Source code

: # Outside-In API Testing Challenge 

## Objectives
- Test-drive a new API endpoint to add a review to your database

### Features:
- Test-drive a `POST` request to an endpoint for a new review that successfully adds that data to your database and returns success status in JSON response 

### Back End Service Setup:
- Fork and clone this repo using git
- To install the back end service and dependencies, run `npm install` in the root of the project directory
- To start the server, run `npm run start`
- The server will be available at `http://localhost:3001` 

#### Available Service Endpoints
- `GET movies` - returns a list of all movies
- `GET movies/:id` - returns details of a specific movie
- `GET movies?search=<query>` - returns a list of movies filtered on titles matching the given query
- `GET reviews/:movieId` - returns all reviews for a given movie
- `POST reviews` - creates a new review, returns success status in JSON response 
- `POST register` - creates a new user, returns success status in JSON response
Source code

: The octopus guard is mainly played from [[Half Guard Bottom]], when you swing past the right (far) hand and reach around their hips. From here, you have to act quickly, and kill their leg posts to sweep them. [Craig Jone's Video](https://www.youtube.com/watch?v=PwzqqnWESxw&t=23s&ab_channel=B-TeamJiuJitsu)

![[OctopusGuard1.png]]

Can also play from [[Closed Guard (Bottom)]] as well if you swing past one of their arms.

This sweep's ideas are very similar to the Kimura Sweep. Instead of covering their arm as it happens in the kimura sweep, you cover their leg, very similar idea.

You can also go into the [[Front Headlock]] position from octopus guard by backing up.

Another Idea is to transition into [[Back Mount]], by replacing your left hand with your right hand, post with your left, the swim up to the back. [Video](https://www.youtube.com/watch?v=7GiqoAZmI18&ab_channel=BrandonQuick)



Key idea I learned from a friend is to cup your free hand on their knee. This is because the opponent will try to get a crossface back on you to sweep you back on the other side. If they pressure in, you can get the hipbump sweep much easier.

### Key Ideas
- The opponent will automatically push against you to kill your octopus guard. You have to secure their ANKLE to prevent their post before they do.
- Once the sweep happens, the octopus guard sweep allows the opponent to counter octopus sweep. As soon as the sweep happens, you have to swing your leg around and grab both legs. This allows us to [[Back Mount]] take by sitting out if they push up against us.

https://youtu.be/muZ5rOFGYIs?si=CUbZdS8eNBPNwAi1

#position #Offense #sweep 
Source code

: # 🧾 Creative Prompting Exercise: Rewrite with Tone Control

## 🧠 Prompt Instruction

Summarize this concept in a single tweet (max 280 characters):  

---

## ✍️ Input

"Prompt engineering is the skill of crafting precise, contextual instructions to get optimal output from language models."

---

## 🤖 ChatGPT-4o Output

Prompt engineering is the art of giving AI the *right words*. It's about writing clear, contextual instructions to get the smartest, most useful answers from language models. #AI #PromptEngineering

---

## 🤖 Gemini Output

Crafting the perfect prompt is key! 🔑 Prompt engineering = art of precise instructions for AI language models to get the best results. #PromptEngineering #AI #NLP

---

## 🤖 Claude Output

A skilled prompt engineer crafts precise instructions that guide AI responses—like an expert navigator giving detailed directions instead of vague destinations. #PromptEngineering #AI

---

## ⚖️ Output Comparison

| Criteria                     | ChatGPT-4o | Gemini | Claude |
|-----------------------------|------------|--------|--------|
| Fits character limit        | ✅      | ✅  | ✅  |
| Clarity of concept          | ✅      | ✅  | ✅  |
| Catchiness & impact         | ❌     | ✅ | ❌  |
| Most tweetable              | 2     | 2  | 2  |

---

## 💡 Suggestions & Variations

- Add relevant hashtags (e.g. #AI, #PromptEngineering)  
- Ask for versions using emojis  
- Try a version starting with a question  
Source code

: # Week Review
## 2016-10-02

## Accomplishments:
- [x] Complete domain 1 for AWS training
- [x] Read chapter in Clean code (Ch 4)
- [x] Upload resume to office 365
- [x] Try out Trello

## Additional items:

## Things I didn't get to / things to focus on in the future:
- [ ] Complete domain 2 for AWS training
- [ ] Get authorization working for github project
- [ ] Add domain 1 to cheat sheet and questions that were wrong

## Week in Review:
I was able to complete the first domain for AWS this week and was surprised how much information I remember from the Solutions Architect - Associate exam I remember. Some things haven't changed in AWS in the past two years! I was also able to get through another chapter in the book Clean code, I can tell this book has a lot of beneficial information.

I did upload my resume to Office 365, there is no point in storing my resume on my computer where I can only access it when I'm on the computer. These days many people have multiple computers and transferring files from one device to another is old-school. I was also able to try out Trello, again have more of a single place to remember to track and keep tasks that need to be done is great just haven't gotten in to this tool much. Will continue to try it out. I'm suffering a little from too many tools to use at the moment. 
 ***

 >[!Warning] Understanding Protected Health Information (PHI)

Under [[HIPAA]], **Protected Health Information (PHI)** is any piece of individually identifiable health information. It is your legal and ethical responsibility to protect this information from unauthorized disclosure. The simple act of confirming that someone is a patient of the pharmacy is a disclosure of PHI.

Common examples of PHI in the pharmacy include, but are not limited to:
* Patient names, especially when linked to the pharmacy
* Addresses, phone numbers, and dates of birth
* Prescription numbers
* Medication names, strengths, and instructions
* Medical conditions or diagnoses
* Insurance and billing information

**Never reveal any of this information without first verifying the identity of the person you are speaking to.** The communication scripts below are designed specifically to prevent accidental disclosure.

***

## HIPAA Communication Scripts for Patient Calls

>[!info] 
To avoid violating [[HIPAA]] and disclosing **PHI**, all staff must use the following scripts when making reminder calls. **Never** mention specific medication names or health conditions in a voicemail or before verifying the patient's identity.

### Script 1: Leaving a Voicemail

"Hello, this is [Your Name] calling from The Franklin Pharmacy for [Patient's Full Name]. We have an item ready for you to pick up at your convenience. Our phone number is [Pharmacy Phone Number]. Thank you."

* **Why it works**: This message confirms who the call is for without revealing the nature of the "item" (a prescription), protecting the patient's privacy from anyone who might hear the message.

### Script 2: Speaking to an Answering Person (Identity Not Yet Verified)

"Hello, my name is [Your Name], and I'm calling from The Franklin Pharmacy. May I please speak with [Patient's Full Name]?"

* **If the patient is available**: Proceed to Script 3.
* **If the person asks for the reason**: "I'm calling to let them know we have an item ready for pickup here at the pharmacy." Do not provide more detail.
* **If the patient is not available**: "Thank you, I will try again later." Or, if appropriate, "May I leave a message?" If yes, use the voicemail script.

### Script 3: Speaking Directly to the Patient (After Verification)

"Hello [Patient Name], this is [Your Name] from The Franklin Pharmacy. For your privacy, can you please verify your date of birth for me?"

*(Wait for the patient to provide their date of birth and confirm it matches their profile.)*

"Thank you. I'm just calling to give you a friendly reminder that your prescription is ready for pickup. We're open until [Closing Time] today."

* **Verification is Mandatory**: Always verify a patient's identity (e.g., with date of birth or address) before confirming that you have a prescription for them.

▸ **Aim of the task**
This exercise calls for every record above to be written out again exactly.

▸ **Exercise response**
Source code

: # Outside-In API Testing Challenge 

## Objectives
- Test-drive a new API endpoint to add a review to your database

### Features:
- Test-drive a `POST` request to an endpoint for a new review that successfully adds that data to your database and returns success status in JSON response 

### Back End Service Setup:
- Fork and clone this repo using git
- To install the back end service and dependencies, run `npm install` in the root of the project directory
- To start the server, run `npm run start`
- The server will be available at `http://localhost:3001` 

#### Available Service Endpoints
- `GET movies` - returns a list of all movies
- `GET movies/:id` - returns details of a specific movie
- `GET movies?search=<query>` - returns a list of movies filtered on titles matching the given query
- `GET reviews/:movieId` - returns all reviews for a given movie
- `POST reviews` - creates a new review, returns success status in JSON response 
- `POST register` - creates a new user, returns success status in JSON response
Source code

: The octopus guard is mainly played from [[Half Guard Bottom]], when you swing past the right (far) hand and reach around their hips. From here, you have to act quickly, and kill their leg posts to sweep them. [Craig Jone's Video](https://www.youtube.com/watch?v=PwzqqnWESxw&t=23s&ab_channel=B-TeamJiuJitsu)

![[OctopusGuard1.png]]

Can also play from [[Closed Guard (Bottom)]] as well if you swing past one of their arms.

This sweep's ideas are very similar to the Kimura Sweep. Instead of covering their arm as it happens in the kimura sweep, you cover their leg, very similar idea.

You can also go into the [[Front Headlock]] position from octopus guard by backing up.

Another Idea is to transition into [[Back Mount]], by replacing your left hand with your right hand, post with your left, the swim up to the back. [Video](https://www.youtube.com/watch?v=7GiqoAZmI18&ab_channel=BrandonQuick)



Key idea I learned from a friend is to cup your free hand on their knee. This is because the opponent will try to get a crossface back on you to sweep you back on the other side. If they pressure in, you can get the hipbump sweep much easier.

### Key Ideas
- The opponent will automatically push against you to kill your octopus guard. You have to secure their ANKLE to prevent their post before they do.
- Once the sweep happens, the octopus guard sweep allows the opponent to counter octopus sweep. As soon as the sweep happens, you have to swing your leg around and grab both legs. This allows us to [[Back Mount]] take by sitting out if they push up against us.

https://youtu.be/muZ5rOFGYIs?si=CUbZdS8eNBPNwAi1

#position #Offense #sweep 
Source code

: # 🧾 Creative Prompting Exercise: Rewrite with Tone Control

## 🧠 Prompt Instruction

Summarize this concept in a single tweet (max 280 characters):  

---

## ✍️ Input

"Prompt engineering is the skill of crafting precise, contextual instructions to get optimal output from language models."

---

## 🤖 ChatGPT-4o Output

Prompt engineering is the art of giving AI the *right words*. It's about writing clear, contextual instructions to get the smartest, most useful answers from language models. #AI #PromptEngineering

---

## 🤖 Gemini Output

Crafting the perfect prompt is key! 🔑 Prompt engineering = art of precise instructions for AI language models to get the best results. #PromptEngineering #AI #NLP

---

## 🤖 Claude Output

A skilled prompt engineer crafts precise instructions that guide AI responses—like an expert navigator giving detailed directions instead of vague destinations. #PromptEngineering #AI

---

## ⚖️ Output Comparison

| Criteria                     | ChatGPT-4o | Gemini | Claude |
|-----------------------------|------------|--------|--------|
| Fits character limit        | ✅      | ✅  | ✅  |
| Clarity of concept          | ✅      | ✅  | ✅  |
| Catchiness & impact         | ❌     | ✅ | ❌  |
| Most tweetable              | 2     | 2  | 2  |

---

## 💡 Suggestions & Variations

- Add relevant hashtags (e.g. #AI, #PromptEngineering)  
- Ask for versions using emojis  
- Try a version starting with a question  
Source code

: # Week Review
## 2016-10-02

## Accomplishments:
- [x] Complete domain 1 for AWS training
- [x] Read chapter in Clean code (Ch 4)
- [x] Upload resume to office 365
- [x] Try out Trello

## Additional items:

## Things I didn't get to / things to focus on in the future:
- [ ] Complete domain 2 for AWS training
- [ ] Get authorization working for github project
- [ ] Add domain 1 to cheat sheet and questions that were wrong

## Week in Review:
I was able to complete the first domain for AWS this week and was surprised how much information I remember from the Solutions Architect - Associate exam I remember. Some things haven't changed in AWS in the past two years! I was also able to get through another chapter in the book Clean code, I can tell this book has a lot of beneficial information.

I did upload my resume to Office 365, there is no point in storing my resume on my computer where I can only access it when I'm on the computer. These days many people have multiple computers and transferring files from one device to another is old-school. I was also able to try out Trello, again have more of a single place to remember to track and keep tasks that need to be done is great just haven't gotten in to this tool much. Will continue to try it out. I'm suffering a little from too many tools to use at the moment. 
 ***

 >[!Warning] Understanding Protected Health Information (PHI)

Under [[HIPAA]], **Protected Health Information (PHI)** is any piece of individually identifiable health information. It is your legal and ethical responsibility to protect this information from unauthorized disclosure. The simple act of confirming that someone is a patient of the pharmacy is a disclosure of PHI.

Common examples of PHI in the pharmacy include, but are not limited to:
* Patient names, especially when linked to the pharmacy
* Addresses, phone numbers, and dates of birth
* Prescription numbers
* Medication names, strengths, and instructions
* Medical conditions or diagnoses
* Insurance and billing information

**Never reveal any of this information without first verifying the identity of the person you are speaking to.** The communication scripts below are designed specifically to prevent accidental disclosure.

***

## HIPAA Communication Scripts for Patient Calls

>[!info] 
To avoid violating [[HIPAA]] and disclosing **PHI**, all staff must use the following scripts when making reminder calls. **Never** mention specific medication names or health conditions in a voicemail or before verifying the patient's identity.

### Script 1: Leaving a Voicemail

"Hello, this is [Your Name] calling from The Franklin Pharmacy for [Patient's Full Name]. We have an item ready for you to pick up at your convenience. Our phone number is [Pharmacy Phone Number]. Thank you."

* **Why it works**: This message confirms who the call is for without revealing the nature of the "item" (a prescription), protecting the patient's privacy from anyone who might hear the message.

### Script 2: Speaking to an Answering Person (Identity Not Yet Verified)

"Hello, my name is [Your Name], and I'm calling from The Franklin Pharmacy. May I please speak with [Patient's Full Name]?"

* **If the patient is available**: Proceed to Script 3.
* **If the person asks for the reason**: "I'm calling to let them know we have an item ready for pickup here at the pharmacy." Do not provide more detail.
* **If the patient is not available**: "Thank you, I will try again later." Or, if appropriate, "May I leave a message?" If yes, use the voicemail script.

### Script 3: Speaking Directly to the Patient (After Verification)

"Hello [Patient Name], this is [Your Name] from The Franklin Pharmacy. For your privacy, can you please verify your date of birth for me?"

*(Wait for the patient to provide their date of birth and confirm it matches their profile.)*

"Thank you. I'm just calling to give you a friendly reminder that your prescription is ready for pickup. We're open until [Closing Time] today."

* **Verification is Mandatory**: Always verify a patient's identity (e.g., with date of birth or address) before confirming that you have a prescription for them.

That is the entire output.